The Evotec SE (ETR:EVT) share price has fared very poorly over the last month, falling by a substantial 45%. The recent drop completes a disastrous twelve months for shareholders, who are sitting on a 75% loss during that time.

Following the heavy fall in price, Evotec's price-to-sales (or "P/S") ratio of 1.2x might make it look like a strong buy right now compared to the wider Life Sciences industry in Germany, where around half of the companies have P/S ratios above 4.7x and even P/S above 12x are quite common. Although, it's not wise to just take the P/S at face value as there may be an explanation why it's so limited.
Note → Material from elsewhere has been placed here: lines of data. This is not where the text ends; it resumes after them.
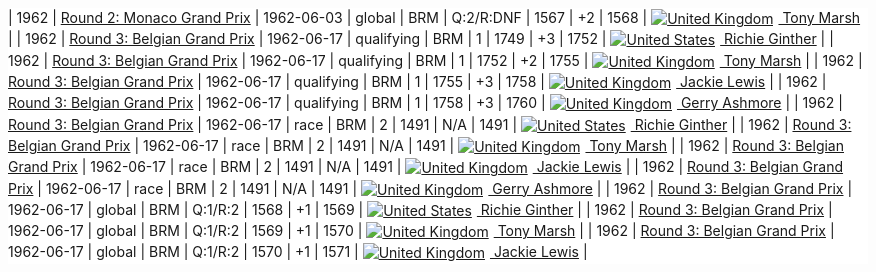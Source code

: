 | 1962 | [Round 2: Monaco Grand Prix](../seasons/1962-season-report#round-2-monaco-grand-prix) | 1962-06-03 | global | BRM | Q:2/R:DNF | 1567 | +2 | 1568 | [<img src="https://upload.wikimedia.org/wikipedia/commons/thumb/8/83/Flag_of_the_United_Kingdom_%283-5%29.svg/512px-Flag_of_the_United_Kingdom_%283-5%29.svg.png?20250726143817" alt="United Kingdom" width="20" height="auto" style="vertical-align: middle; margin-right: 5px;" onerror="this.outerHTML='🇬🇧'; this.style.marginRight='5px';"/> Tony Marsh](tony-marsh) |
| 1962 | [Round 3: Belgian Grand Prix](../seasons/1962-season-report#round-3-belgian-grand-prix) | 1962-06-17 | qualifying | BRM | 1 | 1749 | +3 | 1752 | [<img src="https://upload.wikimedia.org/wikipedia/commons/a/a4/Flag_of_the_United_States.svg" alt="United States" width="20" height="auto" style="vertical-align: middle; margin-right: 5px;" onerror="this.outerHTML='🇺🇸'; this.style.marginRight='5px';"/> Richie Ginther](richie-ginther) |
| 1962 | [Round 3: Belgian Grand Prix](../seasons/1962-season-report#round-3-belgian-grand-prix) | 1962-06-17 | qualifying | BRM | 1 | 1752 | +2 | 1755 | [<img src="https://upload.wikimedia.org/wikipedia/commons/thumb/8/83/Flag_of_the_United_Kingdom_%283-5%29.svg/512px-Flag_of_the_United_Kingdom_%283-5%29.svg.png?20250726143817" alt="United Kingdom" width="20" height="auto" style="vertical-align: middle; margin-right: 5px;" onerror="this.outerHTML='🇬🇧'; this.style.marginRight='5px';"/> Tony Marsh](tony-marsh) |
| 1962 | [Round 3: Belgian Grand Prix](../seasons/1962-season-report#round-3-belgian-grand-prix) | 1962-06-17 | qualifying | BRM | 1 | 1755 | +3 | 1758 | [<img src="https://upload.wikimedia.org/wikipedia/commons/thumb/8/83/Flag_of_the_United_Kingdom_%283-5%29.svg/512px-Flag_of_the_United_Kingdom_%283-5%29.svg.png?20250726143817" alt="United Kingdom" width="20" height="auto" style="vertical-align: middle; margin-right: 5px;" onerror="this.outerHTML='🇬🇧'; this.style.marginRight='5px';"/> Jackie Lewis](jackie-lewis) |
| 1962 | [Round 3: Belgian Grand Prix](../seasons/1962-season-report#round-3-belgian-grand-prix) | 1962-06-17 | qualifying | BRM | 1 | 1758 | +3 | 1760 | [<img src="https://upload.wikimedia.org/wikipedia/commons/thumb/8/83/Flag_of_the_United_Kingdom_%283-5%29.svg/512px-Flag_of_the_United_Kingdom_%283-5%29.svg.png?20250726143817" alt="United Kingdom" width="20" height="auto" style="vertical-align: middle; margin-right: 5px;" onerror="this.outerHTML='🇬🇧'; this.style.marginRight='5px';"/> Gerry Ashmore](gerry-ashmore) |
| 1962 | [Round 3: Belgian Grand Prix](../seasons/1962-season-report#round-3-belgian-grand-prix) | 1962-06-17 | race | BRM | 2 | 1491 | N/A | 1491 | [<img src="https://upload.wikimedia.org/wikipedia/commons/a/a4/Flag_of_the_United_States.svg" alt="United States" width="20" height="auto" style="vertical-align: middle; margin-right: 5px;" onerror="this.outerHTML='🇺🇸'; this.style.marginRight='5px';"/> Richie Ginther](richie-ginther) |
| 1962 | [Round 3: Belgian Grand Prix](../seasons/1962-season-report#round-3-belgian-grand-prix) | 1962-06-17 | race | BRM | 2 | 1491 | N/A | 1491 | [<img src="https://upload.wikimedia.org/wikipedia/commons/thumb/8/83/Flag_of_the_United_Kingdom_%283-5%29.svg/512px-Flag_of_the_United_Kingdom_%283-5%29.svg.png?20250726143817" alt="United Kingdom" width="20" height="auto" style="vertical-align: middle; margin-right: 5px;" onerror="this.outerHTML='🇬🇧'; this.style.marginRight='5px';"/> Tony Marsh](tony-marsh) |
| 1962 | [Round 3: Belgian Grand Prix](../seasons/1962-season-report#round-3-belgian-grand-prix) | 1962-06-17 | race | BRM | 2 | 1491 | N/A | 1491 | [<img src="https://upload.wikimedia.org/wikipedia/commons/thumb/8/83/Flag_of_the_United_Kingdom_%283-5%29.svg/512px-Flag_of_the_United_Kingdom_%283-5%29.svg.png?20250726143817" alt="United Kingdom" width="20" height="auto" style="vertical-align: middle; margin-right: 5px;" onerror="this.outerHTML='🇬🇧'; this.style.marginRight='5px';"/> Jackie Lewis](jackie-lewis) |
| 1962 | [Round 3: Belgian Grand Prix](../seasons/1962-season-report#round-3-belgian-grand-prix) | 1962-06-17 | race | BRM | 2 | 1491 | N/A | 1491 | [<img src="https://upload.wikimedia.org/wikipedia/commons/thumb/8/83/Flag_of_the_United_Kingdom_%283-5%29.svg/512px-Flag_of_the_United_Kingdom_%283-5%29.svg.png?20250726143817" alt="United Kingdom" width="20" height="auto" style="vertical-align: middle; margin-right: 5px;" onerror="this.outerHTML='🇬🇧'; this.style.marginRight='5px';"/> Gerry Ashmore](gerry-ashmore) |
| 1962 | [Round 3: Belgian Grand Prix](../seasons/1962-season-report#round-3-belgian-grand-prix) | 1962-06-17 | global | BRM | Q:1/R:2 | 1568 | +1 | 1569 | [<img src="https://upload.wikimedia.org/wikipedia/commons/a/a4/Flag_of_the_United_States.svg" alt="United States" width="20" height="auto" style="vertical-align: middle; margin-right: 5px;" onerror="this.outerHTML='🇺🇸'; this.style.marginRight='5px';"/> Richie Ginther](richie-ginther) |
| 1962 | [Round 3: Belgian Grand Prix](../seasons/1962-season-report#round-3-belgian-grand-prix) | 1962-06-17 | global | BRM | Q:1/R:2 | 1569 | +1 | 1570 | [<img src="https://upload.wikimedia.org/wikipedia/commons/thumb/8/83/Flag_of_the_United_Kingdom_%283-5%29.svg/512px-Flag_of_the_United_Kingdom_%283-5%29.svg.png?20250726143817" alt="United Kingdom" width="20" height="auto" style="vertical-align: middle; margin-right: 5px;" onerror="this.outerHTML='🇬🇧'; this.style.marginRight='5px';"/> Tony Marsh](tony-marsh) |
| 1962 | [Round 3: Belgian Grand Prix](../seasons/1962-season-report#round-3-belgian-grand-prix) | 1962-06-17 | global | BRM | Q:1/R:2 | 1570 | +1 | 1571 | [<img src="https://upload.wikimedia.org/wikipedia/commons/thumb/8/83/Flag_of_the_United_Kingdom_%283-5%29.svg/512px-Flag_of_the_United_Kingdom_%283-5%29.svg.png?20250726143817" alt="United Kingdom" width="20" height="auto" style="vertical-align: middle; margin-right: 5px;" onerror="this.outerHTML='🇬🇧'; this.style.marginRight='5px';"/> Jackie Lewis](jackie-lewis) |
View our latest analysis for Evotec

XTRA:EVT Price to Sales Ratio vs Industry August 8th 2024

What Does Evotec's Recent Performance Look Like?

Evotec hasn't been tracking well recently as its declining revenue compares poorly to other companies, which have seen some growth in their revenues on average. The P/S ratio is probably low because investors think this poor revenue performance isn't going to get any better. So while you could say the stock is cheap, investors will be looking for improvement before they see it as good value.

Want the full picture on analyst estimates for the company? Then our free report on Evotec will help you uncover what's on the horizon.

How Is Evotec's Revenue Growth Trending?

There's an inherent assumption that a company should far underperform the industry for P/S ratios like Evotec's to be considered reasonable.

Retrospectively, the last year delivered a frustrating 3.0% decrease to the company's top line. Even so, admirably revenue has lifted 51% in aggregate from three years ago, notwithstanding the last 12 months. So we can start by confirming that the company has generally done a very good job of growing revenue over that time, even though it had some hiccups along the way.

Turning to the outlook, the next three years should generate growth of 15% each year as estimated by the twelve analysts watching the company. That's shaping up to be materially higher than the 11% per year growth forecast for the broader industry.

With this in consideration, we find it intriguing that Evotec's P/S sits behind most of its industry peers. It looks like most investors are not convinced at all that the company can achieve future growth expectations.

The Bottom Line On Evotec's P/S

Evotec's P/S looks about as weak as its stock price lately. Using the price-to-sales ratio alone to determine if you should sell your stock isn't sensible, however it can be a practical guide to the company's future prospects.

Evotec's analyst forecasts revealed that its superior revenue outlook isn't contributing to its P/S anywhere near as much as we would have predicted. There could be some major risk factors that are placing downward pressure on the P/S ratio. It appears the market could be anticipating revenue instability, because these conditions should normally provide a boost to the share price.

Don't forget that there may be other risks. For instance, we've identified 1 warning sign for Evotec that you should be aware of.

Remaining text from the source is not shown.